Our Reading Resolutions: Shehla Wynne, DWL Associate Director

New year, new books, new resolutions! This month, the Desi Writers’ Lounge team is sharing its reading resolutions: goals for the new year, finally tackling those to-be-read piles. Join the conversation by sharing your resolutions in the comments and on Facebook and Twitter.
 
It is not particularly hard for me to put together my reading resolutions. I can just list the dozens of books on my bookshelf that remain unread. But truthfully, I have just one actual resolution: to read less. Don’t worry, I’m going to explain.
 
As is true for many others, I am almost always plugged in and have been so for the past half-decade.
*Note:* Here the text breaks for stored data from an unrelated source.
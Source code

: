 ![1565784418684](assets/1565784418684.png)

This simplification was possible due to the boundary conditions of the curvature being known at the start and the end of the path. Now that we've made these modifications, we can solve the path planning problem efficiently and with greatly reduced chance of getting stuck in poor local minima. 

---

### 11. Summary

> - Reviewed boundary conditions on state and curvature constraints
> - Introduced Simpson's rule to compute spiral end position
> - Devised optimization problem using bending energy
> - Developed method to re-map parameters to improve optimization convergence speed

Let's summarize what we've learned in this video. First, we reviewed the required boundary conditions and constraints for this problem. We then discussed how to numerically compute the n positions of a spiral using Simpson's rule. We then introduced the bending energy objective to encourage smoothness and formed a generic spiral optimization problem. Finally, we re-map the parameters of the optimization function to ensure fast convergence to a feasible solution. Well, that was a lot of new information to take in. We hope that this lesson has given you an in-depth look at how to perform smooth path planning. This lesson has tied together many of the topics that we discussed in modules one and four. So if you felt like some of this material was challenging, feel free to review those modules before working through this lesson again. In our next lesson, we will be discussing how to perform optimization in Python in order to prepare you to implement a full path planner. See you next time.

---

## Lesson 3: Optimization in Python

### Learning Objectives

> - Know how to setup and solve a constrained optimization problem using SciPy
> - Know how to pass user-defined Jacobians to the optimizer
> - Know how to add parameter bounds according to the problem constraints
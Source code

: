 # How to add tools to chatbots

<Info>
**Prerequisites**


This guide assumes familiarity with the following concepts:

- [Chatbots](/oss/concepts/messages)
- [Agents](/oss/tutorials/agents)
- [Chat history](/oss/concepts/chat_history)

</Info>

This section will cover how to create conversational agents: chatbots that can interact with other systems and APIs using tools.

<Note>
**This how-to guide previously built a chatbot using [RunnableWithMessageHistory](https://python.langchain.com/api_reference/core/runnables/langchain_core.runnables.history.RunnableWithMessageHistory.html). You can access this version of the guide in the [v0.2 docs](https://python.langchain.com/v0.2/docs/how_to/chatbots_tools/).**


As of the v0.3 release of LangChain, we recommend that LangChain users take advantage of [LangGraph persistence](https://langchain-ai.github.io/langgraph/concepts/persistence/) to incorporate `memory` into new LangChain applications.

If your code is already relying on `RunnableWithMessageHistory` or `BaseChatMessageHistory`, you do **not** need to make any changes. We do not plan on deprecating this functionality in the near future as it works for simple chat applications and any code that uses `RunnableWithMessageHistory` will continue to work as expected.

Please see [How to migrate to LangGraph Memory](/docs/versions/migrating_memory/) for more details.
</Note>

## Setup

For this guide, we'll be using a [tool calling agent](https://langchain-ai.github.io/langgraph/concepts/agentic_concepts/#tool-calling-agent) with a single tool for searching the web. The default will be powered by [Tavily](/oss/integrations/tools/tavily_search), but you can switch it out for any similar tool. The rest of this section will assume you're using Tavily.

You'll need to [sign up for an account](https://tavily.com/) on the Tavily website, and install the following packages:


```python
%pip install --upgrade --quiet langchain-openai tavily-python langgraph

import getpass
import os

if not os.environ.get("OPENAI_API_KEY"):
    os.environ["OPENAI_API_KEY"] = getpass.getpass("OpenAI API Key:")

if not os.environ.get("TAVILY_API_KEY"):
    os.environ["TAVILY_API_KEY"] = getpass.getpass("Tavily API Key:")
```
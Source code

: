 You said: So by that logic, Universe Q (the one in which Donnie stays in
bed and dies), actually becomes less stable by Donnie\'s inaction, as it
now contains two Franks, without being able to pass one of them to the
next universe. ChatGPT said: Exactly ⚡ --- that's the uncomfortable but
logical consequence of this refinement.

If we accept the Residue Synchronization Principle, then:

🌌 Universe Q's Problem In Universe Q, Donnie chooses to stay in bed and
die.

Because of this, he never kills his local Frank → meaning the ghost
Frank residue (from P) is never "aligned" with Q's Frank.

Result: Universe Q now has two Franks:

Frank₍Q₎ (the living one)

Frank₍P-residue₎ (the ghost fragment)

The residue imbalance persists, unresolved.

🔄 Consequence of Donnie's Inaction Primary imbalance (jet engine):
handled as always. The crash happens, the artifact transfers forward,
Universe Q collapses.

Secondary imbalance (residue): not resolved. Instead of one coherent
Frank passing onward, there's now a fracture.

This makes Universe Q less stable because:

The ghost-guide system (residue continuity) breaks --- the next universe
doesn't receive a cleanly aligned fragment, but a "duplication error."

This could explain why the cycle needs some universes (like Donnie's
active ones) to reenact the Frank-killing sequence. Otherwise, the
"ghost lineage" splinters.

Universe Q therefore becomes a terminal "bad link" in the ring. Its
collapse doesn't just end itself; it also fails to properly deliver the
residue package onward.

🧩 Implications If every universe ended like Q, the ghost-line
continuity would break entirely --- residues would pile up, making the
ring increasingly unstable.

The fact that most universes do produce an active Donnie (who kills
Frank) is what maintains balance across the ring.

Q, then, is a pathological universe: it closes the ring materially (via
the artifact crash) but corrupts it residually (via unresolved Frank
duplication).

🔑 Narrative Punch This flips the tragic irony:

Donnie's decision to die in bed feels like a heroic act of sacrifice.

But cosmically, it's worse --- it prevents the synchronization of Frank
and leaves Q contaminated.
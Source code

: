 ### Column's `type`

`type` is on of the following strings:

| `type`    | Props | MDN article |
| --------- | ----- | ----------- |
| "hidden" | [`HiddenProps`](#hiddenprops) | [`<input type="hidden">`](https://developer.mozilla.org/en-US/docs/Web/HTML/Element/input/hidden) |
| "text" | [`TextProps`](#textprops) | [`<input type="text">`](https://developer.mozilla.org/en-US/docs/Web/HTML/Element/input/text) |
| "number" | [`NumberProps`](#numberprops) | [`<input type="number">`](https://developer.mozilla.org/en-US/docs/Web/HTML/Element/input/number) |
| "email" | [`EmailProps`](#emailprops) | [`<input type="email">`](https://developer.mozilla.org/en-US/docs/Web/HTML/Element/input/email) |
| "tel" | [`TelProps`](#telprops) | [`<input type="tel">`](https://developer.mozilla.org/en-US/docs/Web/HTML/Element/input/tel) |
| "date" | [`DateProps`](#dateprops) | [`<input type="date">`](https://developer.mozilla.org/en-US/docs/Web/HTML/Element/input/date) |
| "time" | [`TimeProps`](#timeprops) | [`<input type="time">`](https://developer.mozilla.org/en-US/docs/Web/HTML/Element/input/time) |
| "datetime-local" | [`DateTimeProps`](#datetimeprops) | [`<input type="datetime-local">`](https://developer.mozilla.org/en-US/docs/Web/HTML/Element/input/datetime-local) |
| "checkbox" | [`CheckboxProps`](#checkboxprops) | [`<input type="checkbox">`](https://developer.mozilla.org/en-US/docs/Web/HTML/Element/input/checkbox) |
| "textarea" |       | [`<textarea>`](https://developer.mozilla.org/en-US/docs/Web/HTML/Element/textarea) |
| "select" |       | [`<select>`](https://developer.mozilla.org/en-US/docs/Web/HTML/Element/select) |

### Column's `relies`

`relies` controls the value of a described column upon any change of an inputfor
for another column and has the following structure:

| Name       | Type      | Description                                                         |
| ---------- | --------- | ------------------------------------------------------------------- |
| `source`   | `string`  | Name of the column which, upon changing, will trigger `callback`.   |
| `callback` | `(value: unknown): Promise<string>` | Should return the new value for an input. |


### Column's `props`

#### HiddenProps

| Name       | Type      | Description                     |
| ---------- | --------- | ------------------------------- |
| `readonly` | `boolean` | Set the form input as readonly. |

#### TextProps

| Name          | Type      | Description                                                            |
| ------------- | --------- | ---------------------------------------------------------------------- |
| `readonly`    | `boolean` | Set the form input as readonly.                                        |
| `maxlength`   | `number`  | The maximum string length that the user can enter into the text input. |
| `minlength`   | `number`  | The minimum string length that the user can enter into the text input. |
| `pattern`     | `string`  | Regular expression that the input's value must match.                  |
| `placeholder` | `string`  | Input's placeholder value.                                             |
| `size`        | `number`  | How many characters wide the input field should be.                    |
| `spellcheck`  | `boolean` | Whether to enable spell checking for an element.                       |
I spend at least 10 hours a day working on my computer. I read legal opinions, briefs, motions, agreements. And of course, I read the news online. I read articles shared by my friends on social media, I visit websites such as thebrowser.com and longform.org. By the end of the day, I am so tired of reading that I don’t read any books at all.
 
One thing became clear to me last fall when I had some free time and became reacquainted with books: I miss reading fiction (thank you, Interviews with Hideous Men and The Goldfinch). I miss that feeling of losing myself in a book, of being too engrossed to eat, sleep, leave the house, answer the phone. And I am so utterly exhausted by social media. So last month, I decided to read fewer articles online. I told myself I would read a book for at least an hour a day. That it doesn’t matter that the train part of my morning commute is only 10 minutes, I must read a book, a physical book (no Kindles for me, thank you very much). I bought a digital alarm clock and started going to bed without my phone in the room. I made an effort to avoid social media.  And it worked.  I started reading, actually reading, books.
 
It started with City of Sin and Splendour: Writings on Lahore — a new perspective on the city I call home.  Another book on my bedside table is Goodbye to All That, Writers on Loving and Leaving New York. Having just moved to New York after spending a decade in DC, I am in a reflective mood about cities, their effect on a person’s identity, and how and why one chooses to put down permanent roots somewhere. For my birthday, my dear friend (Papercuts Associate Editor) Noorulain Noor sent me Shadab Zeest Hashmi’s Kohl & Chalk. I am excited about taking that on my too-short-for-seriously-reading train ride.
 
It doesn’t really matter what I end up reading. The reader in me has nudged me silently through the years and I have been buying books all along. I am now looking forward to actually losing myself in them — sixty, or twenty, or ten minutes at a time.
 
I know this is ironic because you are reading this online, but I am firm in my resolution this year: I will read less online.